Die Berufsgenossenschaften, die der DGUV untergeordnet sind, organisieren die genannten Leistungen, die Kranken- und Pflegekassen zahlen sie aus. Die Beträge für die Berufsgenossenschaft zahlt dagegen der Arbeitgeber.

Hat der betroffene Arbeitnehmer Anspruch auf Schmerzensgeld?

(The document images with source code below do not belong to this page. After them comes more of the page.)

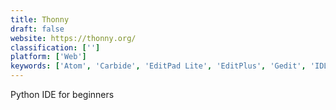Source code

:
 ```yaml
---
title: Thonny
draft: false 
website: https://thonny.org/
classification: ['']
platform: ['Web']
keywords: ['Atom', 'Carbide', 'EditPad Lite', 'EditPlus', 'Gedit', 'IDLE', 'Keypress Editor', 'Microsoft Visual Studio', 'PyCharm', 'PyScripter', 'Qt Creator', 'Spyder', 'TextWrangler', 'Visual Studio Code', 'bpython', 'gEcrit', 'iPython']
---
```

Python IDE for beginners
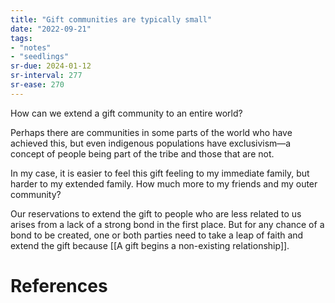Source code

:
 ```yaml
---
title: "Gift communities are typically small"
date: "2022-09-21"
tags:
- "notes"
- "seedlings"
sr-due: 2024-01-12
sr-interval: 277
sr-ease: 270
---
```


How can we extend a gift community to an entire world?

Perhaps there are communities in some parts of the world who have achieved this, but even indigenous populations have exclusivism—a concept of people being part of the tribe and those that are not.

In my case, it is easier to feel this gift feeling to my immediate family, but harder to my extended family. How much more to my friends and my outer community?

Our reservations to extend the gift to people who are less related to us arises from a lack of a strong bond in the first place. But for any chance of a bond to be created, one or both parties need to take a leap of faith and extend the gift because [[A gift begins a non-existing relationship]].

# References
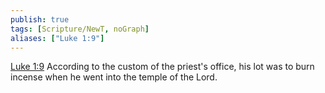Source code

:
 ```yaml
---
publish: true
tags: [Scripture/NewT, noGraph]
aliases: ["Luke 1:9"]
---
```

[Luke 1:9](https://churchofjesuschrist.org/study/scriptures/nt/luke/1?lang=eng&id=p9#p9) According to the custom of the priest's office, his lot was to burn incense when he went into the temple of the Lord.
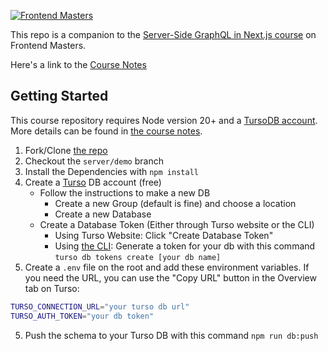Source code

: [![Frontend Masters](https://static.frontendmasters.com/assets/brand/logos/full.png)](https://frontendmasters.com/courses/server-graphql-nextjs/)

This repo is a companion to the [Server-Side GraphQL in Next.js course](https://frontendmasters.com/courses/server-graphql-nextjs/) on Frontend Masters.

Here's a link to the [Course Notes](https://clumsy-humor-894.notion.site/Server-side-GraphQL-55308b7315644a858dd6ccf0201ff13c)

## Getting Started

This course repository requires Node version 20+ and a [TursoDB account](https://turso.tech/). More details can be found in [the course notes](https://clumsy-humor-894.notion.site/Server-side-GraphQL-55308b7315644a858dd6ccf0201ff13c).

1. Fork/Clone [the repo](https://github.com/Hendrixer/clientside-gql)
2. Checkout the `server/demo` branch
3. Install the Dependencies with `npm install`
4. Create a [Turso](https://turso.tech/) DB account (free)
    - Follow the instructions to make a new DB
        - Create a new Group (default is fine) and choose a location
        - Create a new Database
    - Create a Database Token (Either through Turso website or the CLI)
        - Using Turso Website: Click "Create Database Token"
        - Using [the CLI](https://docs.turso.tech/cli/installation): Generate a token for your db with this command `turso db tokens create [your db name]`
5. Create a `.env` file on the root and add these environment variables. If you need the URL, you can use the "Copy URL" button in the Overview tab on Turso:

```bash
TURSO_CONNECTION_URL="your turso db url"
TURSO_AUTH_TOKEN="your db token"
```

5. Push the schema to your Turso DB with this command `npm run db:push`
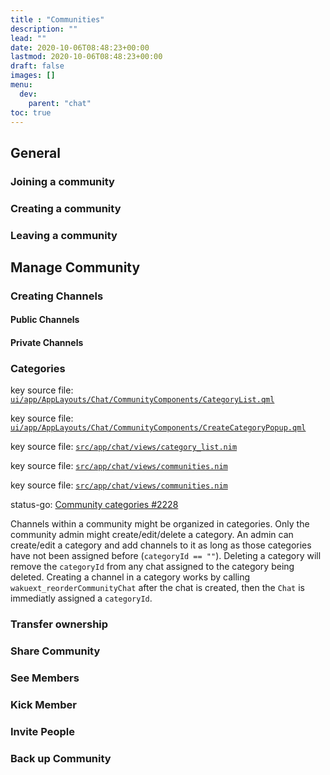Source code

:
 ```yaml
---
title : "Communities"
description: ""
lead: ""
date: 2020-10-06T08:48:23+00:00
lastmod: 2020-10-06T08:48:23+00:00
draft: false
images: []
menu:
  dev:
    parent: "chat"
toc: true
---
```


## General
### Joining a community
### Creating a community
### Leaving a community
## Manage Community
### Creating Channels
#### Public Channels
#### Private Channels
### Categories

key source file: [`ui/app/AppLayouts/Chat/CommunityComponents/CategoryList.qml`](https://github.com/status-im/status-desktop/blob/3f56db35bac7cc3b0f3769ef1afbd5060b10d03f/ui/app/AppLayouts/Chat/CommunityComponents/CategoryList.qml)

key source file: [`ui/app/AppLayouts/Chat/CommunityComponents/CreateCategoryPopup.qml`](https://github.com/status-im/status-desktop/blob/e5b42b3fb568b955fb05fbf34673aec0eb5adda8/ui/app/AppLayouts/Chat/CommunityComponents/CreateCategoryPopup.qml)

key source file: [`src/app/chat/views/category_list.nim`](https://github.com/status-im/status-desktop/blob/3f56db35bac7cc3b0f3769ef1afbd5060b10d03f/src/app/chat/views/category_list.nim)

key source file: [`src/app/chat/views/communities.nim`](https://github.com/status-im/status-desktop/blob/3f56db35bac7cc3b0f3769ef1afbd5060b10d03f/src/app/chat/views/communities.nim)

key source file: [`src/app/chat/views/communities.nim`](https://github.com/status-im/status-desktop/blob/3f56db35bac7cc3b0f3769ef1afbd5060b10d03f/src/app/chat/views/communities.nim)

status-go: [Community categories #2228](https://github.com/status-im/status-go/pull/2228)

Channels within a community might be organized in categories. Only the community admin might create/edit/delete a category. An admin can create/edit a category and add channels to it as long as those categories have not been assigned before (`categoryId == ""`). Deleting a category will remove the `categoryId` from any chat assigned to the category being deleted. Creating a channel in a category works by calling `wakuext_reorderCommunityChat` after the chat is created, then the `Chat` is immediatly assigned a `categoryId`.

### Transfer ownership
### Share Community
### See Members
### Kick Member
### Invite People
### Back up Community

Nein, grundsätzlich nicht, es sei denn, es hätte jemand (nicht das Unfallopfer selbst) vorsätzlich oder grob fahrlässig den Unfall herbeigeführt. Die Versicherungsträger sind zu Schmerzensgeldzahlungen gar nicht verpflichtet. Der Arbeitgeber und andere Arbeitnehmer sind durch das sogenannte Haftungsprivileg von der Haftung befreit, wenn sie nicht vorsätzlich oder durch grobe Fahrlässigkeit den Unfall verursacht haben (§104 SGB VII). Ein Haftungsprivileg räumt der Gesetzgeber ein, um Betroffene vor ruinösen Forderungen zu schützen. Dennoch kann es einen Vorsatz oder grobe Fahrlässigkeit gegeben haben. Beides ist in der Regel nur schwer nachzuweisen.

Vorziehen der Unfallrente

Der Anspruch auf Unfallrente wird erstmals nach einem halben Jahr (26 Wochen) Arbeitsunfähigkeit geprüft. Wenn jedoch durch den Unfall so schwere Verletzungen oder ein anders gearteter Gesundheitsschaden entstanden sind, dass von Beginn an eine andauernde Arbeitsunfähigkeit / Invalidität anzunehmen ist, kann die Unfallversicherung die Rente auch schon unmittelbar nach dem Unfall zahlen.